Could you set down exactly the lines of the data below, starting at the one that holds "- AUC (Area" and ending at the one that holds "- Provide insights", both included, and only those?

START RECORDS TO USE

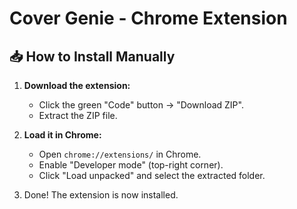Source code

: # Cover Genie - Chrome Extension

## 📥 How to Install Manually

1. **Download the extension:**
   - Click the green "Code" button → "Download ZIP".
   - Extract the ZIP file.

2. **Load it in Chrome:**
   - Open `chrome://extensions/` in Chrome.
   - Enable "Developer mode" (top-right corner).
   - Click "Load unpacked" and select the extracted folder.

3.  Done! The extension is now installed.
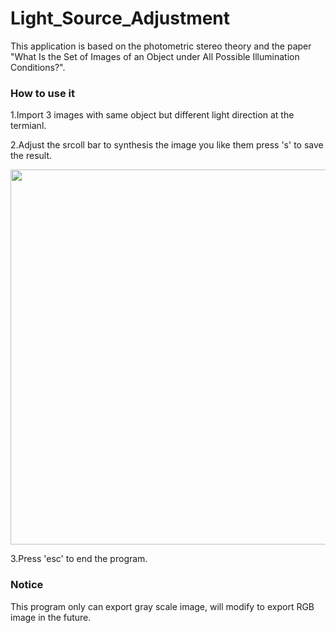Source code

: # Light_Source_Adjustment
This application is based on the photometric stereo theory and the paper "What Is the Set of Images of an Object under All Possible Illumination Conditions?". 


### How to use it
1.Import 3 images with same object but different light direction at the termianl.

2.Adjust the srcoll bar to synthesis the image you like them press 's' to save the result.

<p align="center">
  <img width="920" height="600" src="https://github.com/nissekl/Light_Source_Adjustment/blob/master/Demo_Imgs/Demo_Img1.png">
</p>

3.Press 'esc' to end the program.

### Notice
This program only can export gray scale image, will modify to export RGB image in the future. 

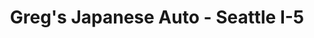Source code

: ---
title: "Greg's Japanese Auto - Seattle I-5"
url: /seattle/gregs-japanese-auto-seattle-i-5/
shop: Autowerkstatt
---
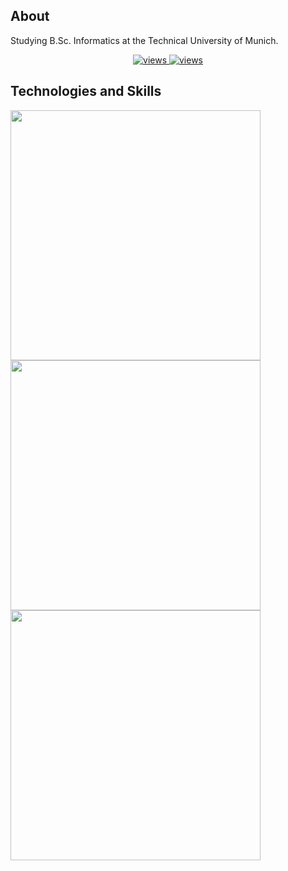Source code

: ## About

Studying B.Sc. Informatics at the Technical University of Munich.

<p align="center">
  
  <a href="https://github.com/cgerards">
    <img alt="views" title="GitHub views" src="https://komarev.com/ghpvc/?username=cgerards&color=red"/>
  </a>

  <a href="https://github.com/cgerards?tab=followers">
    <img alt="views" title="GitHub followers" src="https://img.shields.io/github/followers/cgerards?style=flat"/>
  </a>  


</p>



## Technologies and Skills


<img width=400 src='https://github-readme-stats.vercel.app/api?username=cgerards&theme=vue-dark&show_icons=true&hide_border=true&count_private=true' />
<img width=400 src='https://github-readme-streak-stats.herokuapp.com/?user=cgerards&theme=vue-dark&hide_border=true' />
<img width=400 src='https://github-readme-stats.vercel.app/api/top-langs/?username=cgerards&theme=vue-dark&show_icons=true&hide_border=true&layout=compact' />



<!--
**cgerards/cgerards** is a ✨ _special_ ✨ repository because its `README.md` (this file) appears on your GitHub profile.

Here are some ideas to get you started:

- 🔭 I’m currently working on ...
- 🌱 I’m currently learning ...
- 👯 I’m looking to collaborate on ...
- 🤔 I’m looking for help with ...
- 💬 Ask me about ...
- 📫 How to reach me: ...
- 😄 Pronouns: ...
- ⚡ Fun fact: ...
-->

END RECORDS TO USE
START RECORDS TO USE

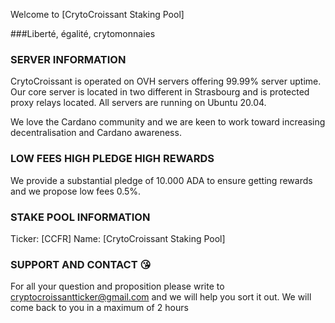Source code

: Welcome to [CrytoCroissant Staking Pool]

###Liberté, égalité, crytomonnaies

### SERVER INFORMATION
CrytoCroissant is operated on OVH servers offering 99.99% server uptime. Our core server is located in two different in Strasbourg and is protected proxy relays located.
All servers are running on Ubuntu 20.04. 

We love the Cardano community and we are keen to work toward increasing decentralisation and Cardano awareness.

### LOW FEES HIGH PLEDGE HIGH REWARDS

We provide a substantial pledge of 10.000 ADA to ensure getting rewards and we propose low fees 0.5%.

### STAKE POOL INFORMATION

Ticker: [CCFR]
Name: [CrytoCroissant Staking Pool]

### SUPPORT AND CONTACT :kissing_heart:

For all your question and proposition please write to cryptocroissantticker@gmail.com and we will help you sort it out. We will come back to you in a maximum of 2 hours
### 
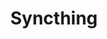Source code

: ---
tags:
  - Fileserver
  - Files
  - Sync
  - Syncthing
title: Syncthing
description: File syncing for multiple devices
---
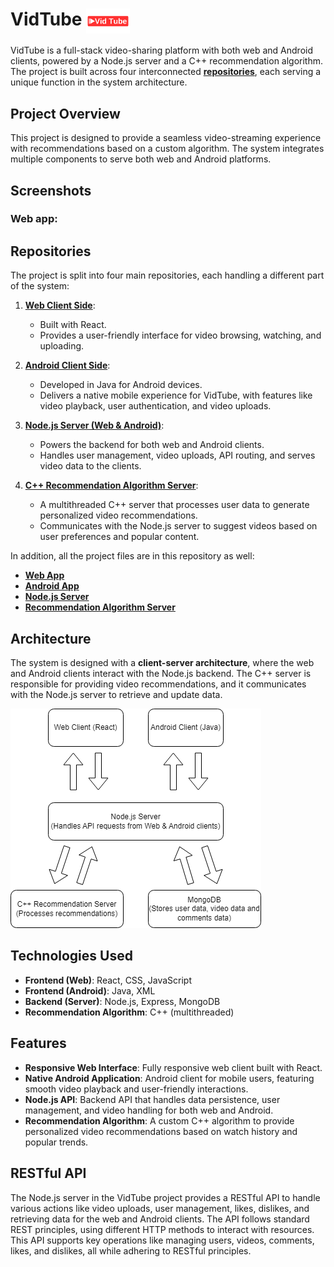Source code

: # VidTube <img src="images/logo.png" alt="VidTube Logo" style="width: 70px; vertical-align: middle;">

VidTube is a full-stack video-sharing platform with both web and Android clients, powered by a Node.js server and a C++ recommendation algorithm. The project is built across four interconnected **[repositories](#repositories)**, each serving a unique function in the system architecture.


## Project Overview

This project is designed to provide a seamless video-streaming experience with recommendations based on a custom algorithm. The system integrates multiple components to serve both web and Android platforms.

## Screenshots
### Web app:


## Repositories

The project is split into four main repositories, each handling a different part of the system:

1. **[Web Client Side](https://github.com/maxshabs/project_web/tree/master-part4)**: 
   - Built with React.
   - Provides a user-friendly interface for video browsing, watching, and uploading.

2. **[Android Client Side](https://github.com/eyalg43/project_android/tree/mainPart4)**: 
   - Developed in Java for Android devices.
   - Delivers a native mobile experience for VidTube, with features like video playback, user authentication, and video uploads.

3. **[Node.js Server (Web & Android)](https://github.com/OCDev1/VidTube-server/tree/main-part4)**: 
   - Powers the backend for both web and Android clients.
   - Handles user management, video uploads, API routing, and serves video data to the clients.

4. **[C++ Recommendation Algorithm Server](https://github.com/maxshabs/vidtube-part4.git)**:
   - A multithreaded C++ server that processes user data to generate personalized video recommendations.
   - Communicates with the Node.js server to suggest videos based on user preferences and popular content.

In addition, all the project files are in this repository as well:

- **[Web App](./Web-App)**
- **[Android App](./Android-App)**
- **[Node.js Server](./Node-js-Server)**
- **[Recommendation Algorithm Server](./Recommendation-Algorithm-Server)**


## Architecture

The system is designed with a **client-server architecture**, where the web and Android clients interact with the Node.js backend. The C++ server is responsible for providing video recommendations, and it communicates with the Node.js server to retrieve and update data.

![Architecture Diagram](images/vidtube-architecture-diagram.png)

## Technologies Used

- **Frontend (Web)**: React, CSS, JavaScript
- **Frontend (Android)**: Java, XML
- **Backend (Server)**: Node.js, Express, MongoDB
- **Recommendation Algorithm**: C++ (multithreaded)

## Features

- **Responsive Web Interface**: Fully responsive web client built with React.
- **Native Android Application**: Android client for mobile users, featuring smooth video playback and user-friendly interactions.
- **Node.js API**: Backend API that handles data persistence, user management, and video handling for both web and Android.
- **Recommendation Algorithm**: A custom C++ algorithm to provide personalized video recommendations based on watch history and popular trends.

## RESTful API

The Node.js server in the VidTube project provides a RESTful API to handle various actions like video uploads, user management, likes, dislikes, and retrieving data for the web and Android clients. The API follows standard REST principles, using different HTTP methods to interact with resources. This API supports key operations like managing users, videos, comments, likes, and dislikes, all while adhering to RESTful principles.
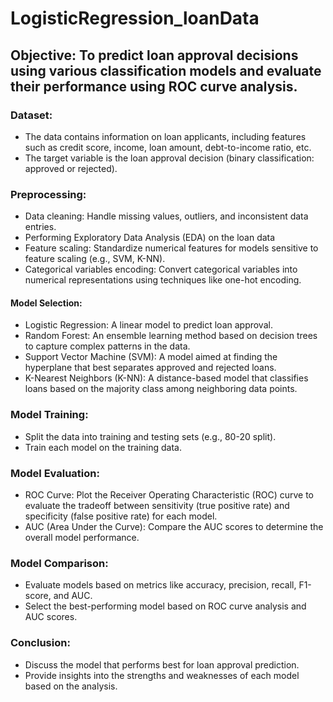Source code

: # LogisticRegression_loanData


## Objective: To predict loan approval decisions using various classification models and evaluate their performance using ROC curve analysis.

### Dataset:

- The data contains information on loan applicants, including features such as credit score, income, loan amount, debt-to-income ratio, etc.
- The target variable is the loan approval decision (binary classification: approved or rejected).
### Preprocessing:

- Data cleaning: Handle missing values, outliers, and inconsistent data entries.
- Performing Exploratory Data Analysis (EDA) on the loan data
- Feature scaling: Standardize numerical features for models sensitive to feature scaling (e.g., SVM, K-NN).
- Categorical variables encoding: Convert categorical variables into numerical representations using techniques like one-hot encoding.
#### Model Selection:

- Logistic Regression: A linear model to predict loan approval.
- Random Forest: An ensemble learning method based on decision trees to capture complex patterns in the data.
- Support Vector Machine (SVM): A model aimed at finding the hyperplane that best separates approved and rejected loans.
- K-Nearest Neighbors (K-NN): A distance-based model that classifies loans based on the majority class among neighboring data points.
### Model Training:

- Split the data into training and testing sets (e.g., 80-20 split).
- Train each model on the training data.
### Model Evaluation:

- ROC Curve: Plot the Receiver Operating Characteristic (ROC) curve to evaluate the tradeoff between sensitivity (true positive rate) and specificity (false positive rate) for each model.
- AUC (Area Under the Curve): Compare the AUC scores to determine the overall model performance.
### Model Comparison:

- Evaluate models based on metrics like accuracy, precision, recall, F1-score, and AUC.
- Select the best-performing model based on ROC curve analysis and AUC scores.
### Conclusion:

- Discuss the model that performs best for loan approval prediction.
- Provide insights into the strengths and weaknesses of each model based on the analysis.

END RECORDS TO USE

#### WRITTEN REPLY
- AUC (Area Under the Curve): Compare the AUC scores to determine the overall model performance.
### Model Comparison:

- Evaluate models based on metrics like accuracy, precision, recall, F1-score, and AUC.
- Select the best-performing model based on ROC curve analysis and AUC scores.
### Conclusion:

- Discuss the model that performs best for loan approval prediction.
- Provide insights into the strengths and weaknesses of each model based on the analysis.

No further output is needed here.